Kenya’s rapid slip to the rocky bottom

“If you saw a truck carrying 40 million people going downhill at full speed, would you try to put stones on its wheels to halt it and most likely get killed? If you saw a building with 40 million occupants on the verge of collapse, would you stretch your hands to catch the falling blocks and possibly get crushed? Or would you step aside and watch?”  N.W. Ngumbi.

Unaware of these fundamental questions, and in a separate forum, the driver of the bus and owner of the building said he would jump out of the car or the building because it is not his sole responsibility.  All the passengers can and should stop the car from crashing. As for the building, if each held on to one brick, maybe the building would hold.
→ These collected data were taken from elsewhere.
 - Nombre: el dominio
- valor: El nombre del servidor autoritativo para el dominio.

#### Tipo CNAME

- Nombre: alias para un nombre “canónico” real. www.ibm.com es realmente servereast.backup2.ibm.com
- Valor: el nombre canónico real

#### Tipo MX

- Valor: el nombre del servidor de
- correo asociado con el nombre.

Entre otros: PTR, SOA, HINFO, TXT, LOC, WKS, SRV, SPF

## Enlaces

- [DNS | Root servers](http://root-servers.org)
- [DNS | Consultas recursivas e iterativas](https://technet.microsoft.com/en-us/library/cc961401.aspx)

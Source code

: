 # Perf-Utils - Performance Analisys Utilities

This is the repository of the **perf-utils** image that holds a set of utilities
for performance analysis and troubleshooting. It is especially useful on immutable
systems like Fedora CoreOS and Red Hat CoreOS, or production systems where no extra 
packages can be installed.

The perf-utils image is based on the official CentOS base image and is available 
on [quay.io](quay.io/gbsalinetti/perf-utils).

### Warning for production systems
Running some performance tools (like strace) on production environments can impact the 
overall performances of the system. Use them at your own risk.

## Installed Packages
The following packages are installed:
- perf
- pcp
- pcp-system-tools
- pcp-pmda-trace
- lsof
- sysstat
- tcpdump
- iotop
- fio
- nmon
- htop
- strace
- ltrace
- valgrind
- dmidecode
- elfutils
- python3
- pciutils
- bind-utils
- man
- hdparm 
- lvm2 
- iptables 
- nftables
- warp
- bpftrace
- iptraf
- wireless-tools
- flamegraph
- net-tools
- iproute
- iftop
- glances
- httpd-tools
The Government has proposed to increase our national debt ceiling to Sh2.2 trillion. Financiers and economists warn it will take Kenyans more than 50 years to repay it. Remember, we are yet to celebrate 51 years of independence.

Children should not have to save up for their parents, but parents for their children. Long before all but one of them are born, all my children and grandchildren are already in debt. In Kenya, at least for the next 50 years, it is children who will be paying for the day to day maintenance of their parents. And grandparents.
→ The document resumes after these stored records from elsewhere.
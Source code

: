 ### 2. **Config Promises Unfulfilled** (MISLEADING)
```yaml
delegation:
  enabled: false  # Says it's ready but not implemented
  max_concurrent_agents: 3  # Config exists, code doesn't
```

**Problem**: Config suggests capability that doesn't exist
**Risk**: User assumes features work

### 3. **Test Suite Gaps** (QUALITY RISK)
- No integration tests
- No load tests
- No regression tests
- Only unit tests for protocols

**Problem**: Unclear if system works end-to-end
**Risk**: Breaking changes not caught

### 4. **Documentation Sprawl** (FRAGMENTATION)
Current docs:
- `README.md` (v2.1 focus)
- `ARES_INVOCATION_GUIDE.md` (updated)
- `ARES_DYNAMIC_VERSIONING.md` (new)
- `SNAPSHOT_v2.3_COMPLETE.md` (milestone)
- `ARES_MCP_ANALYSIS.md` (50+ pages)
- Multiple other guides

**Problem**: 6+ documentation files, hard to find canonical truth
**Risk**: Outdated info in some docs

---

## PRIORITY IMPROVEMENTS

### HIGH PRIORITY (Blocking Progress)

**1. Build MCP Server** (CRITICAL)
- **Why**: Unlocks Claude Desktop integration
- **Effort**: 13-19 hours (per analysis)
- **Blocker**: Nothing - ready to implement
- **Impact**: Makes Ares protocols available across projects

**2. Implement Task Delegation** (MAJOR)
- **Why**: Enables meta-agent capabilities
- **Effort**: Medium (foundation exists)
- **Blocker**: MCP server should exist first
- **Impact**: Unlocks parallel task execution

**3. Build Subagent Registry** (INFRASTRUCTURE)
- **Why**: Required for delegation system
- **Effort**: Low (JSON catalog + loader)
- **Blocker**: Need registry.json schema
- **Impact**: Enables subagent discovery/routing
No one is discussing this issue. It is all but forgotten. Because a few days later after this grand pronouncement by the Government, 28 Kenyans were slain. They died in less dignity than the birds and animals we slaughter for our meals. They were killed inhumanely in the presence of other Kenyans. Those who survived this lifetime trauma have all but been forgotten.
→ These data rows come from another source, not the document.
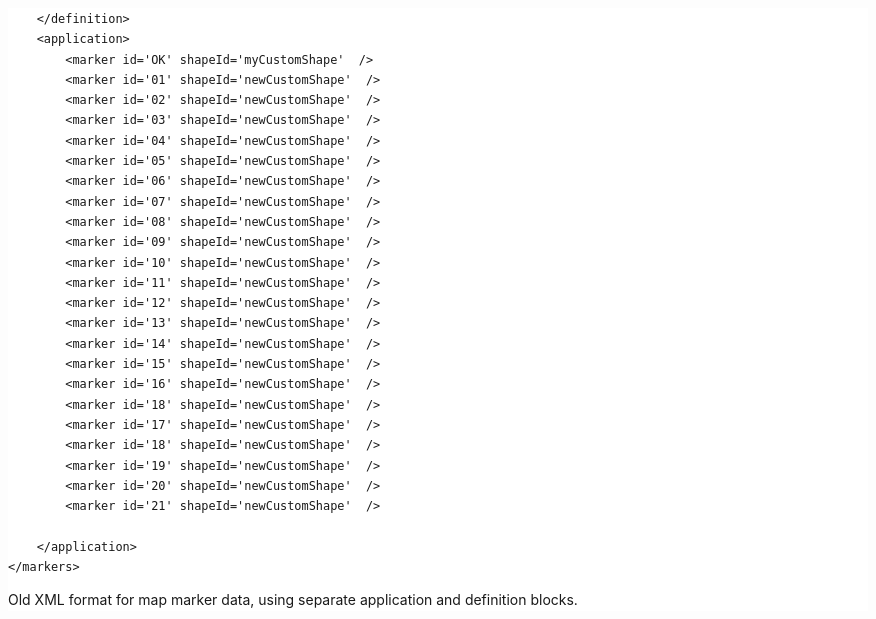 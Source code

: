 		</definition>
		<application>
			<marker id='OK' shapeId='myCustomShape'  />
			<marker id='01' shapeId='newCustomShape'  />
			<marker id='02' shapeId='newCustomShape'  />
			<marker id='03' shapeId='newCustomShape'  />
			<marker id='04' shapeId='newCustomShape'  />
			<marker id='05' shapeId='newCustomShape'  />
			<marker id='06' shapeId='newCustomShape'  />
			<marker id='07' shapeId='newCustomShape'  />
			<marker id='08' shapeId='newCustomShape'  />
			<marker id='09' shapeId='newCustomShape'  />
			<marker id='10' shapeId='newCustomShape'  />
			<marker id='11' shapeId='newCustomShape'  />
			<marker id='12' shapeId='newCustomShape'  />
			<marker id='13' shapeId='newCustomShape'  />
			<marker id='14' shapeId='newCustomShape'  />
			<marker id='15' shapeId='newCustomShape'  />
			<marker id='16' shapeId='newCustomShape'  />
			<marker id='18' shapeId='newCustomShape'  />
			<marker id='17' shapeId='newCustomShape'  />
			<marker id='18' shapeId='newCustomShape'  />
			<marker id='19' shapeId='newCustomShape'  />
			<marker id='20' shapeId='newCustomShape'  />
			<marker id='21' shapeId='newCustomShape'  />

		</application>
	</markers>
</map>
</code></pre>

<p class='text-success'>Old XML format for map marker data, using separate application and definition blocks.</p>

</div>
</div>
</div>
The Government has refused to take responsibility or shoulder blame for this incident. Never mind that it will soon be mortgaging Kenyans, and the next two generations, to finance its grandiose projects. The security of the 28, and the remaining 45 million Kenyans was not, and is unlikely to make it to the shortlist of its grand plans.

These Kenyans, and many others before them, have been butchered by residents of a country that we have sent our defence forces to protect their mothers, fathers, children, kith and kin.

These butchers hail from the country that has taken ours to International Courts claiming part of our territory as we protect theirs.

In the same week, someone took, and posted, a video of men threatening to insert a bottle into a woman’s private parts. A different person filmed another woman, who after being stripped naked, was sexually assaulted by a man wearing a huge and shiny wedding ring. Urged on by bystanders to “panda mbolea”, he flipped her on the ground like a rack of ribs on a barbeque grill assisted by many other faceless hands. These Kenyan men were teaching “their Kenyan women” a lesson.

And then there was the story of two young men who lost their lives in the hands of the police. They join a long and ever growing list of Kenyans losing lives to police bullets. Yet another family faces the same fate. One of identical twin brothers was tortured to his death. His twin brother couldn’t attend his funeral for fear of his life.

Then, Bookpoint closed shop. A landmark bookshop where you could find any book from the mundane to the exciting. Accounts, finance, law, autobiographies, fiction, vanity magazines, etc. Was this closure a coincidence in the midst of all the storms?

If not like Kenya, how do falling States look like?

My sincere condolences to the families of the 28 Kenyans and Senator GO Kajwang’.